Trigger the first manual refresh:
REFRESH DYNAMIC TABLE best_practice_customer_360.doc_dwd_customer_orders;
SELECT COUNT(*) AS silver_count FROM best_practice_customer_360.doc_dwd_customer_orders;
silver_count
------------
100
View a sample from the order wide table:
SELECT customer_id, city, order_id, order_date, payment_amount, days_since_order
FROM best_practice_customer_360.doc_dwd_customer_orders
ORDER BY customer_id
LIMIT 8;
The DWS layer aggregates at the customer_id granularity, computing the three major RFM metrics and customer tenure:
CREATE DYNAMIC TABLE IF NOT EXISTS best_practice_customer_360.doc_dws_customer_rfm
AS
SELECT
o.customer_id,
c.city,
c.signup_date,
COUNT(DISTINCT o.order_id) AS frequency,
MIN(o.days_since_order) AS recency_days,
ROUND(SUM(o.payment_amount), 2) AS monetary,
ROUND(AVG(o.payment_amount), 2) AS avg_order_value,
DATEDIFF(CAST('2026-06-06' AS DATE), c.signup_date) AS customer_age_days
FROM best_practice_customer_360.doc_dwd_customer_orders o
JOIN best_practice_customer_360.doc_ods_customers c ON o.customer_id = c.customer_id
GROUP BY o.customer_id, c.city, c.signup_date;
Trigger refresh and view high-value customers:
REFRESH DYNAMIC TABLE best_practice_customer_360.doc_dws_customer_rfm;
SELECT customer_id, city, frequency, recency_days, monetary, avg_order_value, customer_age_days
FROM best_practice_customer_360.doc_dws_customer_rfm
ORDER BY monetary DESC
LIMIT 8;
customer_id=1 (Mumbai) has total spend of 35,304 yuan but recency_days=1962 (no purchase in over 5 years).
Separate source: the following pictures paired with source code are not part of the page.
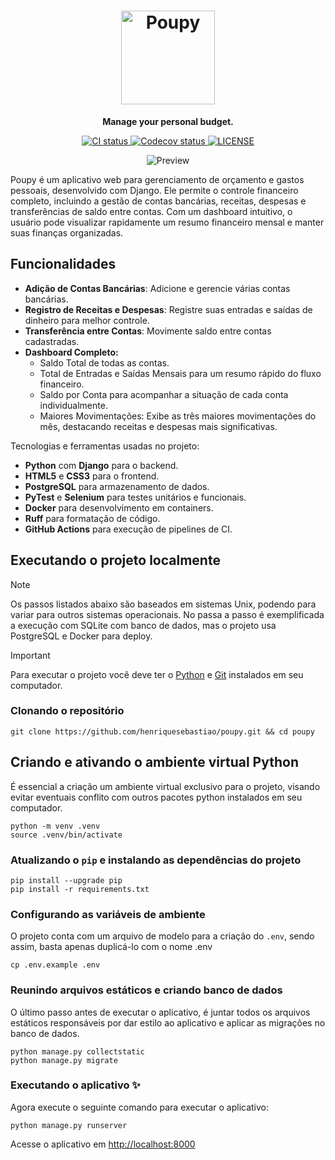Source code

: <h1 align="center">
    <img src="project/utils/img/bitmap.png" alt="Poupy" width="150"/><br>
</h1>

<p align="center"><strong>Manage your personal budget.</strong></p>

<p align="center">
    <a href="https://github.com/henriquesebastiao/poupy/actions/workflows/ci.yml">
        <img src="https://github.com/henriquesebastiao/poupy/actions/workflows/ci.yml/badge.svg" alt="CI status"/>
    </a>
    <a href="https://codecov.io/gh/henriquesebastiao/poupy" > 
        <img src="https://codecov.io/gh/henriquesebastiao/poupy/graph/badge.svg?token=aoIdJEPHV5" alt="Codecov status"/> 
    </a>
    <a href="https://github.com/henriquesebastiao/poupy/blob/main/LICENSE">
        <img alt="LICENSE" src="https://img.shields.io/github/license/henriquesebastiao/poupy"/>
    </a>
</p>

<p align="center">
    <img src="project/utils/img/screenshot.png" alt="Preview"/>
</p>

Poupy é um aplicativo web para gerenciamento de orçamento e gastos pessoais, desenvolvido com Django. Ele permite o controle financeiro completo, incluindo a gestão de contas bancárias, receitas, despesas e transferências de saldo entre contas. Com um dashboard intuitivo, o usuário pode visualizar rapidamente um resumo financeiro mensal e manter suas finanças organizadas.

## Funcionalidades

- **Adição de Contas Bancárias**: Adicione e gerencie várias contas bancárias.
- **Registro de Receitas e Despesas**: Registre suas entradas e saídas de dinheiro para melhor controle.
- **Transferência entre Contas**: Movimente saldo entre contas cadastradas.
- **Dashboard Completo:**
    - Saldo Total de todas as contas.
    - Total de Entradas e Saídas Mensais para um resumo rápido do fluxo financeiro.
    - Saldo por Conta para acompanhar a situação de cada conta individualmente.
    - Maiores Movimentações: Exibe as três maiores movimentações do mês, destacando receitas e despesas mais significativas.

Tecnologias e ferramentas usadas no projeto:

- **Python** com **Django** para o backend.
- **HTML5** e **CSS3** para o frontend.
- **PostgreSQL** para armazenamento de dados.
- **PyTest** e **Selenium** para testes unitários e funcionais.
- **Docker** para desenvolvimento em containers.
- **Ruff** para formatação de código.
- **GitHub Actions** para execução de pipelines de CI.

## Executando o projeto localmente

> [!NOTE]
> Os passos listados abaixo são baseados em sistemas Unix, podendo para variar para outros sistemas operacionais. No passa a passo é exemplificada a execução com SQLite com banco de dados, mas o projeto usa PostgreSQL e Docker para deploy.

> [!IMPORTANT]
> Para executar o projeto você deve ter o [Python](https://www.python.org/) e [Git](https://git-scm.com/) instalados em seu computador.

### Clonando o repositório

```shell
git clone https://github.com/henriquesebastiao/poupy.git && cd poupy
```

## Criando e ativando o ambiente virtual Python

É essencial a criação um ambiente virtual exclusivo para o projeto, visando evitar eventuais conflito com outros pacotes python instalados em seu computador.

```shell
python -m venv .venv
source .venv/bin/activate
```

### Atualizando o `pip` e instalando as dependências do projeto

```shell
pip install --upgrade pip
pip install -r requirements.txt
```

### Configurando as variáveis de ambiente

O projeto conta com um arquivo de modelo para a criação do `.env`, sendo assim, basta apenas duplicá-lo com o nome .env

```shell
cp .env.example .env
```

### Reunindo arquivos estáticos e criando banco de dados

O último passo antes de executar o aplicativo, é juntar todos os arquivos estáticos responsáveis por dar estilo ao aplicativo e aplicar as migrações no banco de dados.

```shell
python manage.py collectstatic
python manage.py migrate
```

### Executando o aplicativo ✨

Agora execute o seguinte comando para executar o aplicativo:

```shell
python manage.py runserver
```

Acesse o aplicativo em [http://localhost:8000](http://localhost:8000)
High historical value alongside long-term silence is a classic "historically high-value, currently high churn risk" customer who needs priority win-back efforts.
customer_id=24 (Bangalore) has recency_days=1030 (relatively recent) with cumulative spend of 30,731 yuan — a high-potential customer among Bangalore users.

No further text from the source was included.